As Wither et al. point out, the Anchor, Structure

and Presentation challenges defined by Hansen

describe how and where an annotation is placed in

relation to the object that it annotates, so they are

directly related to what they call Location complexity

and Location movement. For its part, Hansen’s

challenge of Editing is directly linked to the

Interactivity dimension of Wither et al. Hansen's

work does not take into account the information

contained in the annotations, only its relation to the

annotated objects and with the user. Wither et al.,

instead, adds the dimensions of Semantic relevance,

Content complexity and Annotation permanence in

order to evaluate the content of the annotation and its

temporal dimension.

As a complement to the six orthogonal

dimensions of Wither et al., the work of (Tönnis et al.,

2013) presents five other dimensions that cover the

representation principles of virtual information in AR

related to the physical environment. Therefore, the

authors do not speak specifically of annotations but

their classification complements that of Wither et al.

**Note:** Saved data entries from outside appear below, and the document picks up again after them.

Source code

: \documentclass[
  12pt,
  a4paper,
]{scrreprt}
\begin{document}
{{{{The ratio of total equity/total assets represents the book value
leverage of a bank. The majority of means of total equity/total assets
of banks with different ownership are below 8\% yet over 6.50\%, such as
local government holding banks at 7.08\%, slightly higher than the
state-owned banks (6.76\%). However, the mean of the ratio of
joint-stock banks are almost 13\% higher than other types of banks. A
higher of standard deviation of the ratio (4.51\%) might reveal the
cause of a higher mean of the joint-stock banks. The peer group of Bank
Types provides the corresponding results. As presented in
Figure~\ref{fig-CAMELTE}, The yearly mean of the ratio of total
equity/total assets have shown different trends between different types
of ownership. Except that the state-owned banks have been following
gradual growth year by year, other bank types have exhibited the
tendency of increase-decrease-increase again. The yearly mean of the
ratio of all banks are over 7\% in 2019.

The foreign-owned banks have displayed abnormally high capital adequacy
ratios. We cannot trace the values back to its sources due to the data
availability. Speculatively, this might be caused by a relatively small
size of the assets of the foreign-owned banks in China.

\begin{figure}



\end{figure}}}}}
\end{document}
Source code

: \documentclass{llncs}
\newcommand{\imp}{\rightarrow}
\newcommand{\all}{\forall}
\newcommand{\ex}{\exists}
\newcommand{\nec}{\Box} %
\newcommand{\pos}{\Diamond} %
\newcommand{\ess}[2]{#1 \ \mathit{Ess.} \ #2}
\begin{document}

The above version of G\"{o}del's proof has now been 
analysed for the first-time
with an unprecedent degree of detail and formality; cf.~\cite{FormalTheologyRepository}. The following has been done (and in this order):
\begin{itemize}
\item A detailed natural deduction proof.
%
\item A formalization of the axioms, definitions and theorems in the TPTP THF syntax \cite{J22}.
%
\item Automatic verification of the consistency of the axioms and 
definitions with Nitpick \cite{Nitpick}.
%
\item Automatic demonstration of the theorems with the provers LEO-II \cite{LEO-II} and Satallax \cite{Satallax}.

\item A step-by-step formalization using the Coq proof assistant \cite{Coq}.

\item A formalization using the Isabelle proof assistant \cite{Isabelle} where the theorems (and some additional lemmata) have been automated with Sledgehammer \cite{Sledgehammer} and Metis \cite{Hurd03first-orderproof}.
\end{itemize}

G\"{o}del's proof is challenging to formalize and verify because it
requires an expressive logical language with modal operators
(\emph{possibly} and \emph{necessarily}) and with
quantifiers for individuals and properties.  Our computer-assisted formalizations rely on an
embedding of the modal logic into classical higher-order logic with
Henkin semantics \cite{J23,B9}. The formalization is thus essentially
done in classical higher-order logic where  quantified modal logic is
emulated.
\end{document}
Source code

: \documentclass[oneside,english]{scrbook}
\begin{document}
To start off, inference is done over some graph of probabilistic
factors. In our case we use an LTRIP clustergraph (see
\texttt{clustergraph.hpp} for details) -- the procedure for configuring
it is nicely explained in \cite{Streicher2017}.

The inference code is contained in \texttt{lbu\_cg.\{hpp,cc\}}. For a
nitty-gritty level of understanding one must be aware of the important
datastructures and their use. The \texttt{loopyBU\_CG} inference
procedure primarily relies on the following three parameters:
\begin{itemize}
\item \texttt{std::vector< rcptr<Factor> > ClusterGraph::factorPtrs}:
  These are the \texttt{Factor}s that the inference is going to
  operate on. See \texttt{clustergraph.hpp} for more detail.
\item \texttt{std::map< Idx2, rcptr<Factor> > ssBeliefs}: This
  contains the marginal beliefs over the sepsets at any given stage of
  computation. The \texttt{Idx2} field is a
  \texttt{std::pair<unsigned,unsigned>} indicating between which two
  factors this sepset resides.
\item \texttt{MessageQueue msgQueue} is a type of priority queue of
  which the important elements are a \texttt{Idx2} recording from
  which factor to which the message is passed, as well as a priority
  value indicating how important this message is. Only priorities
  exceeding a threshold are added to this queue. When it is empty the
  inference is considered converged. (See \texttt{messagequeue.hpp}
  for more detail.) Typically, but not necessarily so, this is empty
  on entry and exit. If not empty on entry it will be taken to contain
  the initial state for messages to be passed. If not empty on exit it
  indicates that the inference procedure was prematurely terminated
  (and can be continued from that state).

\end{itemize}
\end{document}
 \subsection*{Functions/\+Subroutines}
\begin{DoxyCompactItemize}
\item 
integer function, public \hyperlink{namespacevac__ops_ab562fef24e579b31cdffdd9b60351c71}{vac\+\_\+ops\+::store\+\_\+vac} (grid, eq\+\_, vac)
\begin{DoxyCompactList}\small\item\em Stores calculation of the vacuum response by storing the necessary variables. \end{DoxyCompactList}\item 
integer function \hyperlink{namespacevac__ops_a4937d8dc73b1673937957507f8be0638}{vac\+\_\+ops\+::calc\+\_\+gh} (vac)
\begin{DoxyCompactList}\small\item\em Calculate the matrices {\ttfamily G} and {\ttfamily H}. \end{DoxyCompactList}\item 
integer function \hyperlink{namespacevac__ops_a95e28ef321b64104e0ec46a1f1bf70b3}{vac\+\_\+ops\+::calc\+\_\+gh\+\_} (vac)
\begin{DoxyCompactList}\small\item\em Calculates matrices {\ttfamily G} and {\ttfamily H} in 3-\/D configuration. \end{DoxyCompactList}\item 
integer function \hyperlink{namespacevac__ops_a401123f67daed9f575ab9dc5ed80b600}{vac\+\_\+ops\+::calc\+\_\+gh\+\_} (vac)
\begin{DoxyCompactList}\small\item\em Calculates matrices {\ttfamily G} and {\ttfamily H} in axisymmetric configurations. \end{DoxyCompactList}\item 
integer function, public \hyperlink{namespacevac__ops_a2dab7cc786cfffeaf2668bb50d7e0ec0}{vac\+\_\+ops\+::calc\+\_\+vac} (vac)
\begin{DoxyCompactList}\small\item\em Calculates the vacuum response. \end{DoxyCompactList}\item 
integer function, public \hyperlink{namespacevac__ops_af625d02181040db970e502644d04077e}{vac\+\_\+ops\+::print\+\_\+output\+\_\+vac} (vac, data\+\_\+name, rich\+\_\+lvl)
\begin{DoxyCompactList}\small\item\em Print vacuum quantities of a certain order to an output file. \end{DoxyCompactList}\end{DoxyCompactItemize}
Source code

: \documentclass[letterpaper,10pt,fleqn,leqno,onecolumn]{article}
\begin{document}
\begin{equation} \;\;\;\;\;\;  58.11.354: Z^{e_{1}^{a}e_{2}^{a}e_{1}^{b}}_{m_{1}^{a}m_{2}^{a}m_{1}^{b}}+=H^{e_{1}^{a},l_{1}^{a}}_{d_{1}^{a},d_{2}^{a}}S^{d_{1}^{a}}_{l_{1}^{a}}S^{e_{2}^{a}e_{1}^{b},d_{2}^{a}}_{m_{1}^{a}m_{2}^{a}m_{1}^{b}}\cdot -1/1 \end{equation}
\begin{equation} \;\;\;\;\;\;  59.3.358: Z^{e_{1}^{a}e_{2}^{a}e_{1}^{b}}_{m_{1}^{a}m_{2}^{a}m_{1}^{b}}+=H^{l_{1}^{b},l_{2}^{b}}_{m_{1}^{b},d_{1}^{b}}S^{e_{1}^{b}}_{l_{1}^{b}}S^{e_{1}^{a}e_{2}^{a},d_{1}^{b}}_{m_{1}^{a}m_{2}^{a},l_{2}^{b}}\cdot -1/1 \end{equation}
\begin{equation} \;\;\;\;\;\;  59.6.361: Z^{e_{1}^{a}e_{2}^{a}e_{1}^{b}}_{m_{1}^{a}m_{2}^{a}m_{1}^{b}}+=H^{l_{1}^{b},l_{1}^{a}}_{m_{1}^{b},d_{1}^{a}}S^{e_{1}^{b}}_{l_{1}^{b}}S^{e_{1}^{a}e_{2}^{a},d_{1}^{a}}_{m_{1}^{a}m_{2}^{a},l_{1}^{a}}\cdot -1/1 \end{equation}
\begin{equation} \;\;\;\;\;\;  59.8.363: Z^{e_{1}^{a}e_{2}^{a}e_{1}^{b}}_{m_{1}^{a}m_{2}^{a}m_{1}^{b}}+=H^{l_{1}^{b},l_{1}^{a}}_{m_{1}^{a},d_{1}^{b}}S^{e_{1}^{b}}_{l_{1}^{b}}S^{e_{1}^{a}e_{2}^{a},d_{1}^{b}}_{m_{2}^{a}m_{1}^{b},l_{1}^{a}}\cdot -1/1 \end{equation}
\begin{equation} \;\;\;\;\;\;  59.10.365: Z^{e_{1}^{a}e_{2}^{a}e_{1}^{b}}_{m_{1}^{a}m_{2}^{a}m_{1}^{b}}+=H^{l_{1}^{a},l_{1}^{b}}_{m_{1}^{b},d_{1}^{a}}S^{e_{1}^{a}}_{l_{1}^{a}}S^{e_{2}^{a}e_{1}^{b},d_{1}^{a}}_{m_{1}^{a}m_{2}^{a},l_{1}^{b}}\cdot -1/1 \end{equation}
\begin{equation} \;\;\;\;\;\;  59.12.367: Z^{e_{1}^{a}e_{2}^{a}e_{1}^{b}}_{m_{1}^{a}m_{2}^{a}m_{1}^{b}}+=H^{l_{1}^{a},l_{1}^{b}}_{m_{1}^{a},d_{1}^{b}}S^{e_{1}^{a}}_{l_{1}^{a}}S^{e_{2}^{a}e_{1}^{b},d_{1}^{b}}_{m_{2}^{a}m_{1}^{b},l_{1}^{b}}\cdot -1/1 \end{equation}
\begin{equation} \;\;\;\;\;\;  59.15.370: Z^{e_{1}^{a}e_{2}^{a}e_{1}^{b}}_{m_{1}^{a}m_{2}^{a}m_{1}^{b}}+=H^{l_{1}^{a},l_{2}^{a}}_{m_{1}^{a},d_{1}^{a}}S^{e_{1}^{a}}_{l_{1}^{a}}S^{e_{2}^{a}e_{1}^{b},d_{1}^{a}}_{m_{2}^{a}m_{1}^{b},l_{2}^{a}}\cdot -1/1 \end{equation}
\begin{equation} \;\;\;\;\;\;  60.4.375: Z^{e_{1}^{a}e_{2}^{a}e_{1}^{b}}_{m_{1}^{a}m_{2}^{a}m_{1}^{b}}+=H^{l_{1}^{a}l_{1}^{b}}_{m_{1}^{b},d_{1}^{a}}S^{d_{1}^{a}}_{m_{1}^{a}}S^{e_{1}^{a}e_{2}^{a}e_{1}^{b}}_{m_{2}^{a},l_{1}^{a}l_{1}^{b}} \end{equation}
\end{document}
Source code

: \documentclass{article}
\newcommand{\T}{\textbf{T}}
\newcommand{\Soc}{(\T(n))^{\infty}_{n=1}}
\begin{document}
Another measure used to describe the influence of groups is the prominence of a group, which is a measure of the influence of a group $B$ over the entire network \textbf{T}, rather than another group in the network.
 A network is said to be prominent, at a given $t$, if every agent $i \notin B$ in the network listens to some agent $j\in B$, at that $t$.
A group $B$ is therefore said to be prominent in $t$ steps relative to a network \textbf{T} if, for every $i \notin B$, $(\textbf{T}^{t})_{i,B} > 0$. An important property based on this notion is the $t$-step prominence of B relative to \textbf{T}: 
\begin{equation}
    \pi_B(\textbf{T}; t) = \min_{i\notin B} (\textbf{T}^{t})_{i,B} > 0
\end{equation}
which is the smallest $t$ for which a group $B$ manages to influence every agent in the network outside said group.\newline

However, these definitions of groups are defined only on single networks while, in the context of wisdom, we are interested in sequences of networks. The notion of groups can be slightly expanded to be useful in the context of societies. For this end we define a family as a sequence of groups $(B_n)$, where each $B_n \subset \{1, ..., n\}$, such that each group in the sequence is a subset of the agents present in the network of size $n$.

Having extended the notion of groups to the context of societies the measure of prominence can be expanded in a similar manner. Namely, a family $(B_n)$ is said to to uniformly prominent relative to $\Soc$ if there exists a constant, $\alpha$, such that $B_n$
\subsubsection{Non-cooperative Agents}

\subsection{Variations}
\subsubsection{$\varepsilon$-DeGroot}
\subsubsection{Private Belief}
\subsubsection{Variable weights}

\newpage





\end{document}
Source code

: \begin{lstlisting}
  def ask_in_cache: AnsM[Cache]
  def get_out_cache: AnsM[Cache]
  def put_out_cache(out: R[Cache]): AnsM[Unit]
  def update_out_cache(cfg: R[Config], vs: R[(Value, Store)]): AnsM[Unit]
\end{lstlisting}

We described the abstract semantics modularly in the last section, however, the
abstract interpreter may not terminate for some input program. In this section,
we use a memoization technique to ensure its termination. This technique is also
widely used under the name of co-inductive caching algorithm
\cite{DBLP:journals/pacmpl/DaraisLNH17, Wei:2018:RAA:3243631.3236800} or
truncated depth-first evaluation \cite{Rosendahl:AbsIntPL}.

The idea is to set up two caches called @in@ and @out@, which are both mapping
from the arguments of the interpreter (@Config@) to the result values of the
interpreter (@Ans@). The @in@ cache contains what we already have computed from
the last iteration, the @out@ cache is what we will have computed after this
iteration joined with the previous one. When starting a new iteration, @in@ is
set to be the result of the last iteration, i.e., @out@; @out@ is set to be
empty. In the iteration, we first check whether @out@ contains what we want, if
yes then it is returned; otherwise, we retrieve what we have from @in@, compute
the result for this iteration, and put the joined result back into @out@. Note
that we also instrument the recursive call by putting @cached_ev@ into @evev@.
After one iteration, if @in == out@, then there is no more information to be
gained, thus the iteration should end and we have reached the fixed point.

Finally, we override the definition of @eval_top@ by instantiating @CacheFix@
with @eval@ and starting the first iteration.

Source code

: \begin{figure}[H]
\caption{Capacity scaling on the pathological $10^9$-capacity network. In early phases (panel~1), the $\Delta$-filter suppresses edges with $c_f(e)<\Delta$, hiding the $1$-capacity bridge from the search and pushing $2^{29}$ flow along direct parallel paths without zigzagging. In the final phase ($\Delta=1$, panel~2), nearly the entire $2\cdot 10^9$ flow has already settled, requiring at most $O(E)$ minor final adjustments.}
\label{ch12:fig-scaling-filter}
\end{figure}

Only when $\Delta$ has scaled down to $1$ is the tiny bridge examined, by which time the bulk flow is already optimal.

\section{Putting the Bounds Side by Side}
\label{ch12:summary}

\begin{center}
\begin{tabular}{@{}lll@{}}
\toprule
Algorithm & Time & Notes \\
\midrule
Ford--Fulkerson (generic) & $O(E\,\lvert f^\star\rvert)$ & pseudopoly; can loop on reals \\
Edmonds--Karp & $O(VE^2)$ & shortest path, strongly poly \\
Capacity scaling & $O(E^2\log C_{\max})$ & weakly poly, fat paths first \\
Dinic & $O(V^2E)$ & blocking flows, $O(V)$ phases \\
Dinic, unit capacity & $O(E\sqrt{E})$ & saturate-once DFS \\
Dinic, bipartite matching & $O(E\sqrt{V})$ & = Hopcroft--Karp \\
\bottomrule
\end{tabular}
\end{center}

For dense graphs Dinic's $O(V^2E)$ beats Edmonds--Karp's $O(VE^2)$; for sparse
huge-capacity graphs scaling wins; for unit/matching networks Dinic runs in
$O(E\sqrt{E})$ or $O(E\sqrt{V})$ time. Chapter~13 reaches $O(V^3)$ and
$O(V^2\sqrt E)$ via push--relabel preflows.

and can be extrapolated to the scope that concerns us.

These dimensions are:

- Temporality: It depends on the existence of the

virtual information, regardless of whether it is within

the field of vision or not. The authors differentiate

between permanently represented information and

information that occasionally exists in the augmented

world, as it depends on specific events.

- Dimensionality: Methods used to visualize and

integrate virtual information in the physical

environment: 2D or 3D.

- Viewpoint Reference Frame: Method to represent

the virtual information in relation to the point of view

of both the user and the virtual camera of the system.

They differentiate between: egocentric (first person),

exocentric (third person) and egomotion (displaced).

- Mounting and Registration: Spatial relationship

between virtual information and the physical world.

Mounting refers to what virtual information is linked

to (user, environment, world or multiple).

Registration is the technical part of the mounting, that

is: how to accurately determine a location in the

physical world (the anchoring) to place the virtual

information.

- Type of Reference: The extent to which a virtual

object refers to an element of the physical world. This

dimension depends on the visibility of physical

objects. The authors differentiate three types of

references: direct (physical objects and their

augmented information are visible to the user),

indirect (virtual information reveals hidden physical

objects) and pure (virtual objects provide references

to physical objects that are not in the field of view).

Tönis et al. compare their dimensions with those

of Wither et al. The authors relate their dimension of

Temporality with that Wither et al. call Annotation

permanence. However, we believe that, although they

are related concepts, it is interesting to study them

separately because the Wither et al. classification is

based on the fact that an annotation does not always

have to be visible to the user while that of Tönis et al.

depends on the existence of the annotation, regardless

of whether it is within the field of vision or not.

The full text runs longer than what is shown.